■ **Required work**
Whatever pictures appear, omit them, and repeat the data below exactly.

■ **Data for review**

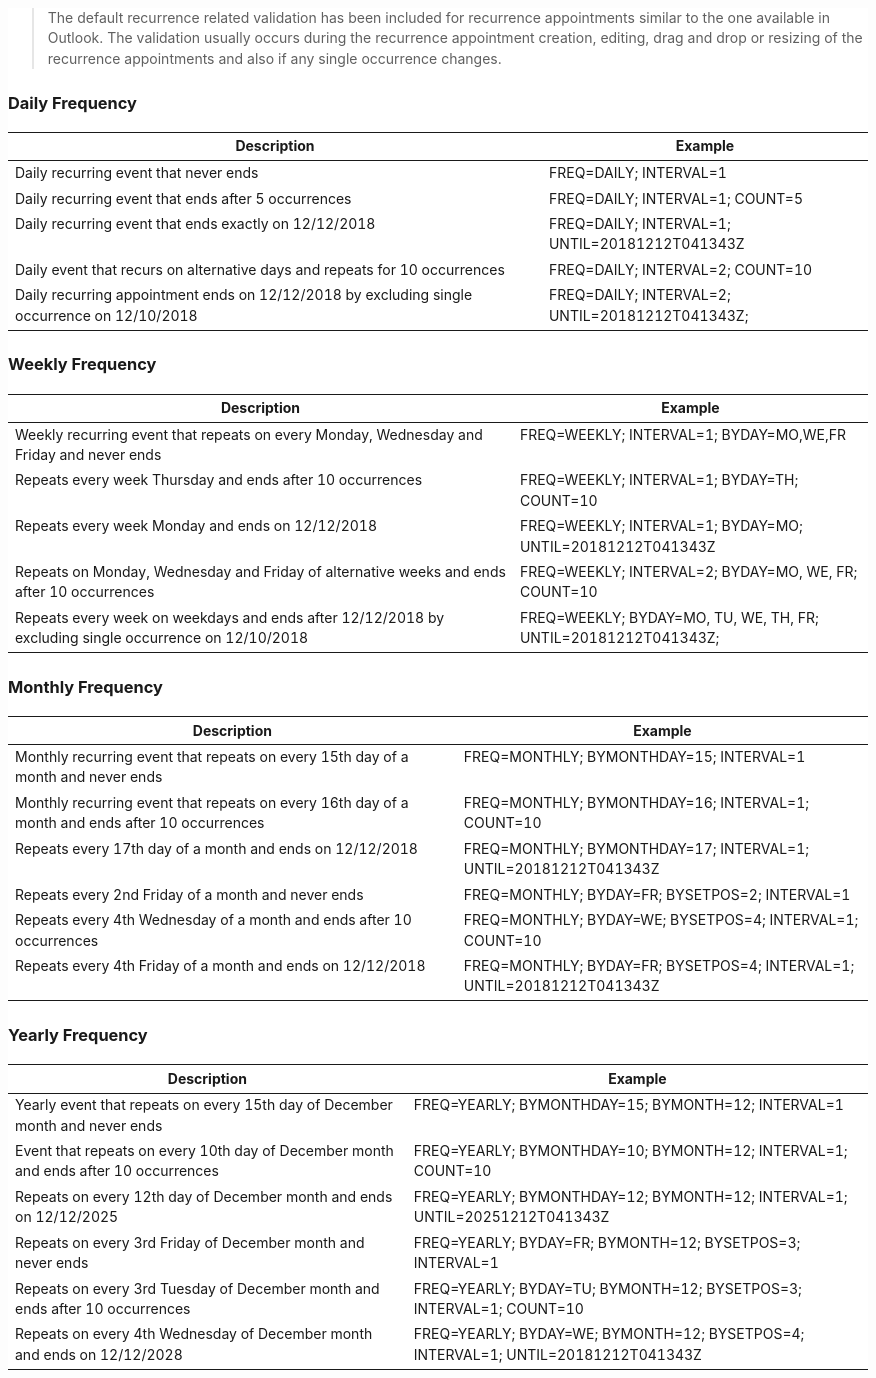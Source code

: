 > The default recurrence related validation has been included for recurrence appointments similar to the one available in Outlook. The validation usually occurs during the recurrence appointment creation, editing, drag and drop or resizing of the recurrence appointments and also if any single occurrence changes.

### Daily Frequency

| Description | Example |
|-------------|---------|
| Daily recurring event that never ends | FREQ=DAILY; INTERVAL=1 |
| Daily recurring event that ends after 5 occurrences | FREQ=DAILY; INTERVAL=1; COUNT=5 |
| Daily recurring event that ends exactly on 12/12/2018 | FREQ=DAILY; INTERVAL=1; UNTIL=20181212T041343Z |
| Daily event that recurs on alternative days and repeats for 10 occurrences | FREQ=DAILY; INTERVAL=2; COUNT=10 |
| Daily recurring appointment ends on 12/12/2018 by excluding single occurrence on 12/10/2018 | FREQ=DAILY; INTERVAL=2; UNTIL=20181212T041343Z; |

### Weekly Frequency

| Description | Example |
|-------------|---------|
| Weekly recurring event that repeats on every Monday, Wednesday and Friday and never ends | FREQ=WEEKLY; INTERVAL=1; BYDAY=MO,WE,FR |
| Repeats every week Thursday and ends after 10 occurrences | FREQ=WEEKLY; INTERVAL=1; BYDAY=TH; COUNT=10 |
| Repeats every week Monday and ends on 12/12/2018 | FREQ=WEEKLY; INTERVAL=1; BYDAY=MO; UNTIL=20181212T041343Z |
| Repeats on Monday, Wednesday and Friday of alternative weeks and ends after 10 occurrences | FREQ=WEEKLY; INTERVAL=2; BYDAY=MO, WE, FR; COUNT=10 |
| Repeats every week on weekdays and ends after 12/12/2018 by excluding single occurrence on 12/10/2018 | FREQ=WEEKLY; BYDAY=MO, TU, WE, TH, FR; UNTIL=20181212T041343Z; |

### Monthly Frequency

| Description | Example |
|-------------|---------|
| Monthly recurring event that repeats on every 15th day of a month and never ends | FREQ=MONTHLY; BYMONTHDAY=15; INTERVAL=1 |
| Monthly recurring event that repeats on every 16th day of a month and ends after 10 occurrences | FREQ=MONTHLY; BYMONTHDAY=16; INTERVAL=1; COUNT=10 |
| Repeats every 17th day of a month and ends on 12/12/2018 | FREQ=MONTHLY; BYMONTHDAY=17; INTERVAL=1; UNTIL=20181212T041343Z |
| Repeats every 2nd Friday of a month and never ends | FREQ=MONTHLY; BYDAY=FR; BYSETPOS=2; INTERVAL=1 |
| Repeats every 4th Wednesday of a month and ends after 10 occurrences | FREQ=MONTHLY; BYDAY=WE; BYSETPOS=4; INTERVAL=1; COUNT=10 |
| Repeats every 4th Friday of a month and ends on 12/12/2018 | FREQ=MONTHLY; BYDAY=FR; BYSETPOS=4; INTERVAL=1; UNTIL=20181212T041343Z |

### Yearly Frequency

| Description | Example |
|-------------|---------|
| Yearly event that repeats on every 15th day of December month and never ends | FREQ=YEARLY; BYMONTHDAY=15; BYMONTH=12; INTERVAL=1 |
| Event that repeats on every 10th day of December month and ends after 10 occurrences | FREQ=YEARLY; BYMONTHDAY=10; BYMONTH=12; INTERVAL=1; COUNT=10 |
| Repeats on every 12th day of December month and ends on 12/12/2025 | FREQ=YEARLY; BYMONTHDAY=12; BYMONTH=12; INTERVAL=1; UNTIL=20251212T041343Z |
| Repeats on every 3rd Friday of December month and never ends | FREQ=YEARLY; BYDAY=FR; BYMONTH=12; BYSETPOS=3; INTERVAL=1 |
| Repeats on every 3rd Tuesday of December month and ends after 10 occurrences | FREQ=YEARLY; BYDAY=TU; BYMONTH=12; BYSETPOS=3; INTERVAL=1; COUNT=10 |
| Repeats on every 4th Wednesday of December month and ends on 12/12/2028 | FREQ=YEARLY; BYDAY=WE; BYMONTH=12; BYSETPOS=4; INTERVAL=1; UNTIL=20181212T041343Z |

■ **Finished exercise**
Source code

: > The default recurrence related validation has been included for recurrence appointments similar to the one available in Outlook. The validation usually occurs during the recurrence appointment creation, editing, drag and drop or resizing of the recurrence appointments and also if any single occurrence changes.

### Daily Frequency

| Description | Example |
|-------------|---------|
| Daily recurring event that never ends | FREQ=DAILY; INTERVAL=1 |
| Daily recurring event that ends after 5 occurrences | FREQ=DAILY; INTERVAL=1; COUNT=5 |
| Daily recurring event that ends exactly on 12/12/2018 | FREQ=DAILY; INTERVAL=1; UNTIL=20181212T041343Z |
| Daily event that recurs on alternative days and repeats for 10 occurrences | FREQ=DAILY; INTERVAL=2; COUNT=10 |
| Daily recurring appointment ends on 12/12/2018 by excluding single occurrence on 12/10/2018 | FREQ=DAILY; INTERVAL=2; UNTIL=20181212T041343Z; |

### Weekly Frequency

| Description | Example |
|-------------|---------|
| Weekly recurring event that repeats on every Monday, Wednesday and Friday and never ends | FREQ=WEEKLY; INTERVAL=1; BYDAY=MO,WE,FR |
| Repeats every week Thursday and ends after 10 occurrences | FREQ=WEEKLY; INTERVAL=1; BYDAY=TH; COUNT=10 |
| Repeats every week Monday and ends on 12/12/2018 | FREQ=WEEKLY; INTERVAL=1; BYDAY=MO; UNTIL=20181212T041343Z |
| Repeats on Monday, Wednesday and Friday of alternative weeks and ends after 10 occurrences | FREQ=WEEKLY; INTERVAL=2; BYDAY=MO, WE, FR; COUNT=10 |
| Repeats every week on weekdays and ends after 12/12/2018 by excluding single occurrence on 12/10/2018 | FREQ=WEEKLY; BYDAY=MO, TU, WE, TH, FR; UNTIL=20181212T041343Z; |

### Monthly Frequency

| Description | Example |
|-------------|---------|
| Monthly recurring event that repeats on every 15th day of a month and never ends | FREQ=MONTHLY; BYMONTHDAY=15; INTERVAL=1 |
| Monthly recurring event that repeats on every 16th day of a month and ends after 10 occurrences | FREQ=MONTHLY; BYMONTHDAY=16; INTERVAL=1; COUNT=10 |
| Repeats every 17th day of a month and ends on 12/12/2018 | FREQ=MONTHLY; BYMONTHDAY=17; INTERVAL=1; UNTIL=20181212T041343Z |
| Repeats every 2nd Friday of a month and never ends | FREQ=MONTHLY; BYDAY=FR; BYSETPOS=2; INTERVAL=1 |
| Repeats every 4th Wednesday of a month and ends after 10 occurrences | FREQ=MONTHLY; BYDAY=WE; BYSETPOS=4; INTERVAL=1; COUNT=10 |
| Repeats every 4th Friday of a month and ends on 12/12/2018 | FREQ=MONTHLY; BYDAY=FR; BYSETPOS=4; INTERVAL=1; UNTIL=20181212T041343Z |

### Yearly Frequency

| Description | Example |
|-------------|---------|
| Yearly event that repeats on every 15th day of December month and never ends | FREQ=YEARLY; BYMONTHDAY=15; BYMONTH=12; INTERVAL=1 |
| Event that repeats on every 10th day of December month and ends after 10 occurrences | FREQ=YEARLY; BYMONTHDAY=10; BYMONTH=12; INTERVAL=1; COUNT=10 |
| Repeats on every 12th day of December month and ends on 12/12/2025 | FREQ=YEARLY; BYMONTHDAY=12; BYMONTH=12; INTERVAL=1; UNTIL=20251212T041343Z |
| Repeats on every 3rd Friday of December month and never ends | FREQ=YEARLY; BYDAY=FR; BYMONTH=12; BYSETPOS=3; INTERVAL=1 |
| Repeats on every 3rd Tuesday of December month and ends after 10 occurrences | FREQ=YEARLY; BYDAY=TU; BYMONTH=12; BYSETPOS=3; INTERVAL=1; COUNT=10 |
| Repeats on every 4th Wednesday of December month and ends on 12/12/2028 | FREQ=YEARLY; BYDAY=WE; BYMONTH=12; BYSETPOS=4; INTERVAL=1; UNTIL=20181212T041343Z |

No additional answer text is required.